PROMPT:
Starting at the first line of the entries below, restate each line exactly until you reach the line with "# Problem it Solves", and print that one too. Leave the pictures out and stop there.

Stored data entries
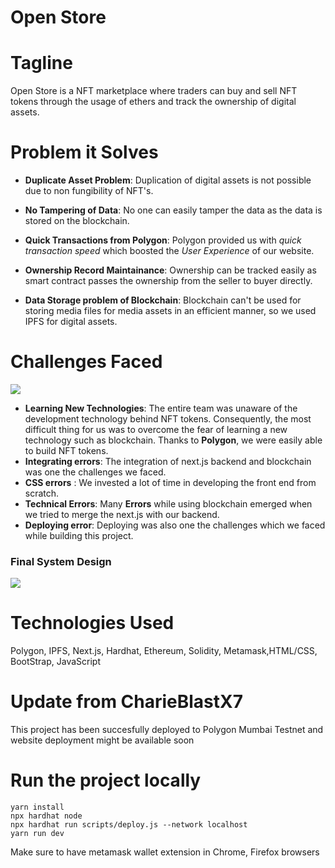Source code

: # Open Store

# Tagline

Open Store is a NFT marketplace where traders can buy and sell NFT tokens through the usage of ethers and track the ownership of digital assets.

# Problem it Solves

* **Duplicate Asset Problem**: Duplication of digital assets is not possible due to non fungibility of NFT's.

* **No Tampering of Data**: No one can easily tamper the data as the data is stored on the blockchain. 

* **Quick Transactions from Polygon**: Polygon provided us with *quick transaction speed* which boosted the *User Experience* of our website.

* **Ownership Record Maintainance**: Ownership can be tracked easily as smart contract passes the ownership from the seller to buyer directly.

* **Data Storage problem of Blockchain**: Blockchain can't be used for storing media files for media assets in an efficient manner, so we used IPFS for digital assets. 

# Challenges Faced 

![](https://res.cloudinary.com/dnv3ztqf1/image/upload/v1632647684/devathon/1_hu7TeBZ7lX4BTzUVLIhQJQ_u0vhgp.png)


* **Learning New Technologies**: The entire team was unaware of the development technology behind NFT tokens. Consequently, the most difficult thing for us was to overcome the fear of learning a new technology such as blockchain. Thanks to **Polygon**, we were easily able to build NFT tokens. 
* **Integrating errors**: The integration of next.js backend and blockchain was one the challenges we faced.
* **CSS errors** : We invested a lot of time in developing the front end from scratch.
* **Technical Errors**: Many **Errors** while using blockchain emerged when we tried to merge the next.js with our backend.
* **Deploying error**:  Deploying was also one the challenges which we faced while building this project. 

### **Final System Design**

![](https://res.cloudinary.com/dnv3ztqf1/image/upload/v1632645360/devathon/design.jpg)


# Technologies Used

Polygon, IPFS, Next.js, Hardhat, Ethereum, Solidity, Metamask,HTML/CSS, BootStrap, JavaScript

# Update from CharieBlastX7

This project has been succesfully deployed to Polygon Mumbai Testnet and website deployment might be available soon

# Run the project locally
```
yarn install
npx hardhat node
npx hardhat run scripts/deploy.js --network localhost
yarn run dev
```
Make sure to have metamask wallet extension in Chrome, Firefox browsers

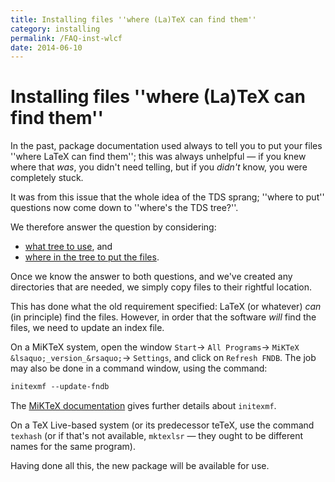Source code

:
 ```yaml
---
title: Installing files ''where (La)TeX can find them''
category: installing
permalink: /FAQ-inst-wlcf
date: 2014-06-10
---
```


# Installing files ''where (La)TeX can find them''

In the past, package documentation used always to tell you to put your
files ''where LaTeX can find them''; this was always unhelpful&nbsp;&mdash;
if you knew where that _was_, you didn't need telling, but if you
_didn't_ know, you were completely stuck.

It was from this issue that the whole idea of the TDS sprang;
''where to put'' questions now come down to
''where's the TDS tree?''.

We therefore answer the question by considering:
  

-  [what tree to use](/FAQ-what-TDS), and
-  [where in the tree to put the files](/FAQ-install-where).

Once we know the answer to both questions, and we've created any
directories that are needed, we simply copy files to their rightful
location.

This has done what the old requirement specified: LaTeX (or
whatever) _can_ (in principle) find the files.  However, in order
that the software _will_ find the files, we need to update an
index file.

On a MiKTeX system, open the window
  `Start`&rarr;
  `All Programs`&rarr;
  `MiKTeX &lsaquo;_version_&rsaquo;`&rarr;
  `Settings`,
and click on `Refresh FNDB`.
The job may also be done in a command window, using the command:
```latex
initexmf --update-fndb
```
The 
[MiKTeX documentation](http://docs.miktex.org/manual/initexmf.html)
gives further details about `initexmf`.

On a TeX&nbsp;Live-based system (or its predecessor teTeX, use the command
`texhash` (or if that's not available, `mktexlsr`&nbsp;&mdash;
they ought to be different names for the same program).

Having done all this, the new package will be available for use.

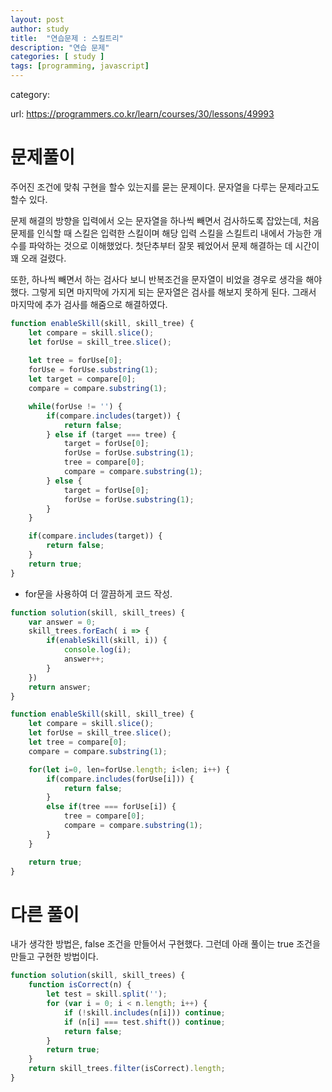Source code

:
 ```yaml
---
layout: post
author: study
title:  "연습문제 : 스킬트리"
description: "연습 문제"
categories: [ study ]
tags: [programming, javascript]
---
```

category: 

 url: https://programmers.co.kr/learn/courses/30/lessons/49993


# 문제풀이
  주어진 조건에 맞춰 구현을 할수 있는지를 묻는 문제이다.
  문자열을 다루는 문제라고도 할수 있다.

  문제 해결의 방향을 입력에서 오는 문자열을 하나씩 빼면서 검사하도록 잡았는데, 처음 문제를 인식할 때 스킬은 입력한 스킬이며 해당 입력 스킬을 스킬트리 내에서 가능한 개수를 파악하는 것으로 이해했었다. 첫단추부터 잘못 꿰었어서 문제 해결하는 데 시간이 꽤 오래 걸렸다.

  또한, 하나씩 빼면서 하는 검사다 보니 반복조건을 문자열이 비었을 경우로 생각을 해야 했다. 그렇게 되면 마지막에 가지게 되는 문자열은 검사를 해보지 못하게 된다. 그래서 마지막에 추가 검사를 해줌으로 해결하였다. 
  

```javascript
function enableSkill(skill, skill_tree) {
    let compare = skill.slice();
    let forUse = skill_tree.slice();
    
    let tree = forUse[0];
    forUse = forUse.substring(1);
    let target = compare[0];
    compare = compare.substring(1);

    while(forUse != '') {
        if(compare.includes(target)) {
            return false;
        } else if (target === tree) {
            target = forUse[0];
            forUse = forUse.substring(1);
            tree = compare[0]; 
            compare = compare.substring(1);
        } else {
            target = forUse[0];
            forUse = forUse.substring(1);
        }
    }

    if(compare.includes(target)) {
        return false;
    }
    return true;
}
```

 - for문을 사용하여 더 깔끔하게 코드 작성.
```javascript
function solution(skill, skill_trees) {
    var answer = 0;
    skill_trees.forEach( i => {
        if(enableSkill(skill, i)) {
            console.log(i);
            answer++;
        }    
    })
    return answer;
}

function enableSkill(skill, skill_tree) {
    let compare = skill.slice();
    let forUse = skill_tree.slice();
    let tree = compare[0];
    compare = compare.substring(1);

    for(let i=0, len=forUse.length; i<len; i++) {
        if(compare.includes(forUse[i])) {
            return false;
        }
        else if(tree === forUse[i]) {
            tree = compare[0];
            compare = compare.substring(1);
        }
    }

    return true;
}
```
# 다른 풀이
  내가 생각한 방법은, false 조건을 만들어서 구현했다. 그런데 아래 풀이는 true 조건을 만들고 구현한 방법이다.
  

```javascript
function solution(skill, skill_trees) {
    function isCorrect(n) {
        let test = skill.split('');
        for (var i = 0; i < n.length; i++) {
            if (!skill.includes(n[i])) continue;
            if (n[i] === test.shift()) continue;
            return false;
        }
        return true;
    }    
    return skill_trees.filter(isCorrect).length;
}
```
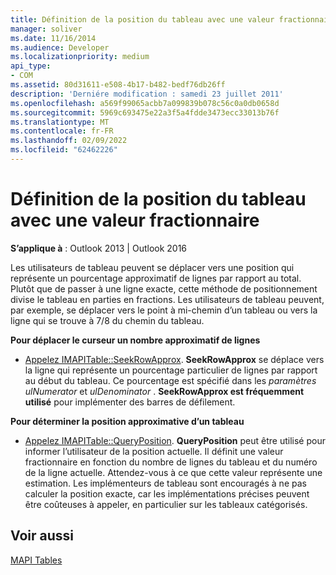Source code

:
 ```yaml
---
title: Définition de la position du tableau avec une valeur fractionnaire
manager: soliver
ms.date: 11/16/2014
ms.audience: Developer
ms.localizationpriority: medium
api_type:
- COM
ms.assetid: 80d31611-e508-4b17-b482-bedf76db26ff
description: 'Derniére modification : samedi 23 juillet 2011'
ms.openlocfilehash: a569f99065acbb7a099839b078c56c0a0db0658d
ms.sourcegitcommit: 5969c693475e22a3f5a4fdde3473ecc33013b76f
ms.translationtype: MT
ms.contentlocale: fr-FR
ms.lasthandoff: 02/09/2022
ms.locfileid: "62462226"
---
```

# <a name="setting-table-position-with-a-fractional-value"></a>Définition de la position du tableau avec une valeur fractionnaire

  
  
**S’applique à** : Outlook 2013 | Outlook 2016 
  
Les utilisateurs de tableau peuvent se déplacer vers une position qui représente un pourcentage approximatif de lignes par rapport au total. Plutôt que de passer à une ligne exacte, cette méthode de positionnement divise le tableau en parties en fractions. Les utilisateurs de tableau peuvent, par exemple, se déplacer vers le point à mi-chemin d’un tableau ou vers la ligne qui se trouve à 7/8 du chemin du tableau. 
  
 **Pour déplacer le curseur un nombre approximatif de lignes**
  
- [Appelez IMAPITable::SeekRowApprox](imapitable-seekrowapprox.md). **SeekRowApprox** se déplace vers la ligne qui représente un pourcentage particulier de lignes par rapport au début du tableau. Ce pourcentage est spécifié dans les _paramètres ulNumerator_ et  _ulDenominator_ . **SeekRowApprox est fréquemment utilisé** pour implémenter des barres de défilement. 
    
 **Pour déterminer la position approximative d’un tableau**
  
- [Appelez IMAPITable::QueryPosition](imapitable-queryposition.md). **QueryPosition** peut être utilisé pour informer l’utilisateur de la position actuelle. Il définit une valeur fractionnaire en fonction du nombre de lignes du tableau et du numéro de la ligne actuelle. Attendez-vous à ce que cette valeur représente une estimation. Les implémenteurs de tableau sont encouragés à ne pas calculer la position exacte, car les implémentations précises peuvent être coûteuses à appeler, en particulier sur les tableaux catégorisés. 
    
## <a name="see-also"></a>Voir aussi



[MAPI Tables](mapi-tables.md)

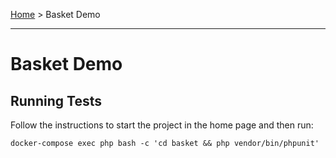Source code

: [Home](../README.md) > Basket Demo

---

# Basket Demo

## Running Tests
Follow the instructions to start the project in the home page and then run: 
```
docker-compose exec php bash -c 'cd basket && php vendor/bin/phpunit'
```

SOLUTION FOR THIS TASK:
Source code

: # Open Store

# Tagline

Open Store is a NFT marketplace where traders can buy and sell NFT tokens through the usage of ethers and track the ownership of digital assets.

# Problem it Solves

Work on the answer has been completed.